___ DATA SECTION ___

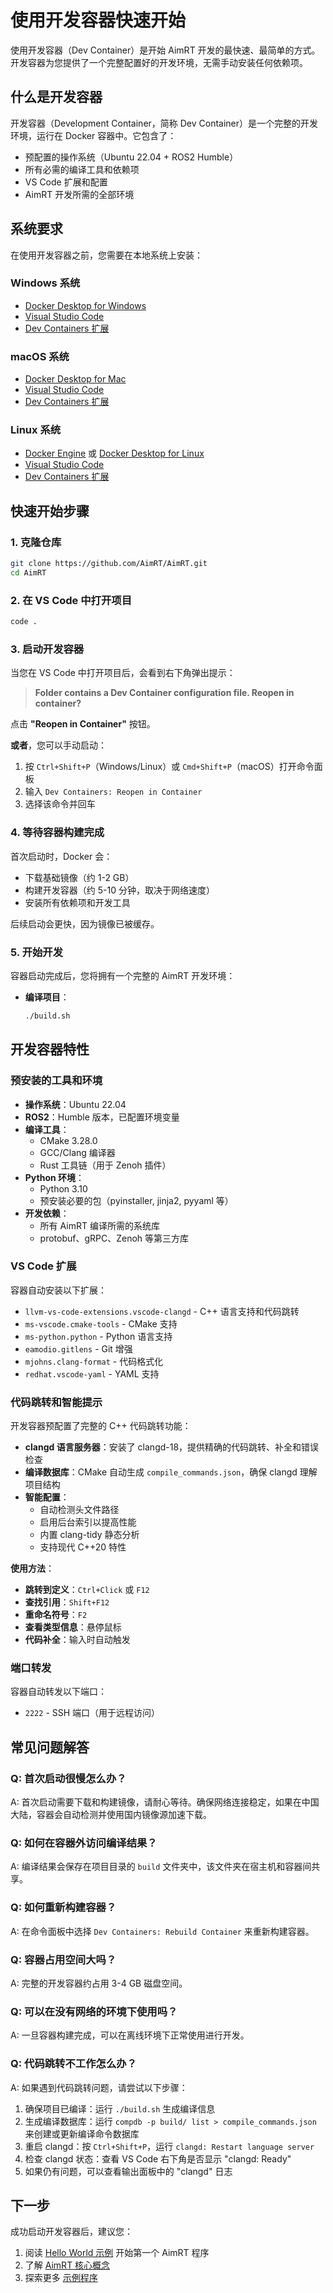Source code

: # 使用开发容器快速开始

使用开发容器（Dev Container）是开始 AimRT 开发的最快速、最简单的方式。开发容器为您提供了一个完整配置好的开发环境，无需手动安装任何依赖项。

## 什么是开发容器

开发容器（Development Container，简称 Dev Container）是一个完整的开发环境，运行在 Docker 容器中。它包含了：

- 预配置的操作系统（Ubuntu 22.04 + ROS2 Humble）
- 所有必需的编译工具和依赖项
- VS Code 扩展和配置
- AimRT 开发所需的全部环境

## 系统要求

在使用开发容器之前，您需要在本地系统上安装：

### Windows 系统
- [Docker Desktop for Windows](https://docs.docker.com/desktop/install/windows-install/)
- [Visual Studio Code](https://code.visualstudio.com/)
- [Dev Containers 扩展](https://marketplace.visualstudio.com/items?itemName=ms-vscode-remote.remote-containers)

### macOS 系统
- [Docker Desktop for Mac](https://docs.docker.com/desktop/install/mac-install/)
- [Visual Studio Code](https://code.visualstudio.com/)
- [Dev Containers 扩展](https://marketplace.visualstudio.com/items?itemName=ms-vscode-remote.remote-containers)

### Linux 系统
- [Docker Engine](https://docs.docker.com/engine/install/) 或 [Docker Desktop for Linux](https://docs.docker.com/desktop/install/linux-install/)
- [Visual Studio Code](https://code.visualstudio.com/)
- [Dev Containers 扩展](https://marketplace.visualstudio.com/items?itemName=ms-vscode-remote.remote-containers)

## 快速开始步骤

### 1. 克隆仓库

```bash
git clone https://github.com/AimRT/AimRT.git
cd AimRT
```

### 2. 在 VS Code 中打开项目

```bash
code .
```

### 3. 启动开发容器

当您在 VS Code 中打开项目后，会看到右下角弹出提示：

> **Folder contains a Dev Container configuration file. Reopen in container?**

点击 **"Reopen in Container"** 按钮。

**或者**，您可以手动启动：

1. 按 `Ctrl+Shift+P`（Windows/Linux）或 `Cmd+Shift+P`（macOS）打开命令面板
2. 输入 `Dev Containers: Reopen in Container`
3. 选择该命令并回车

### 4. 等待容器构建完成

首次启动时，Docker 会：
- 下载基础镜像（约 1-2 GB）
- 构建开发容器（约 5-10 分钟，取决于网络速度）
- 安装所有依赖项和开发工具

后续启动会更快，因为镜像已被缓存。

### 5. 开始开发

容器启动完成后，您将拥有一个完整的 AimRT 开发环境：

- **编译项目**：
  ```bash
  ./build.sh
  ```


## 开发容器特性

### 预安装的工具和环境

- **操作系统**：Ubuntu 22.04
- **ROS2**：Humble 版本，已配置环境变量
- **编译工具**：
  - CMake 3.28.0
  - GCC/Clang 编译器
  - Rust 工具链（用于 Zenoh 插件）
- **Python 环境**：
  - Python 3.10
  - 预安装必要的包（pyinstaller, jinja2, pyyaml 等）
- **开发依赖**：
  - 所有 AimRT 编译所需的系统库
  - protobuf、gRPC、Zenoh 等第三方库

### VS Code 扩展

容器自动安装以下扩展：
- `llvm-vs-code-extensions.vscode-clangd` - C++ 语言支持和代码跳转
- `ms-vscode.cmake-tools` - CMake 支持
- `ms-python.python` - Python 语言支持
- `eamodio.gitlens` - Git 增强
- `mjohns.clang-format` - 代码格式化
- `redhat.vscode-yaml` - YAML 支持

### 代码跳转和智能提示

开发容器预配置了完整的 C++ 代码跳转功能：

- **clangd 语言服务器**：安装了 clangd-18，提供精确的代码跳转、补全和错误检查
- **编译数据库**：CMake 自动生成 `compile_commands.json`，确保 clangd 理解项目结构
- **智能配置**：
  - 自动检测头文件路径
  - 启用后台索引以提高性能
  - 内置 clang-tidy 静态分析
  - 支持现代 C++20 特性

**使用方法**：
- **跳转到定义**：`Ctrl+Click` 或 `F12`
- **查找引用**：`Shift+F12`
- **重命名符号**：`F2`
- **查看类型信息**：悬停鼠标
- **代码补全**：输入时自动触发

### 端口转发

容器自动转发以下端口：
- `2222` - SSH 端口（用于远程访问）

## 常见问题解答

### Q: 首次启动很慢怎么办？
A: 首次启动需要下载和构建镜像，请耐心等待。确保网络连接稳定，如果在中国大陆，容器会自动检测并使用国内镜像源加速下载。

### Q: 如何在容器外访问编译结果？
A: 编译结果会保存在项目目录的 `build` 文件夹中，该文件夹在宿主机和容器间共享。

### Q: 如何重新构建容器？
A: 在命令面板中选择 `Dev Containers: Rebuild Container` 来重新构建容器。

### Q: 容器占用空间大吗？
A: 完整的开发容器约占用 3-4 GB 磁盘空间。

### Q: 可以在没有网络的环境下使用吗？
A: 一旦容器构建完成，可以在离线环境下正常使用进行开发。

### Q: 代码跳转不工作怎么办？
A: 如果遇到代码跳转问题，请尝试以下步骤：
1. 确保项目已编译：运行 `./build.sh` 生成编译信息
2. 生成编译数据库：运行 `compdb -p build/ list > compile_commands.json` 来创建或更新编译命令数据库
3. 重启 clangd：按 `Ctrl+Shift+P`，运行 `clangd: Restart language server`
4. 检查 clangd 状态：查看 VS Code 右下角是否显示 "clangd: Ready"
5. 如果仍有问题，可以查看输出面板中的 "clangd" 日志

## 下一步

成功启动开发容器后，建议您：

1. 阅读 [Hello World 示例](helloworld_cpp.md) 开始第一个 AimRT 程序
2. 了解 [AimRT 核心概念](../concepts/concepts.md)
3. 探索更多 [示例程序](../examples/examples_cpp.md)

___

EXERCISE GOAL
Working through the records, copy each line in which the word "CMake" appears.

REPLY
  - CMake 3.28.0
- `ms-vscode.cmake-tools` - CMake 支持
- **编译数据库**：CMake 自动生成 `compile_commands.json`，确保 clangd 理解项目结构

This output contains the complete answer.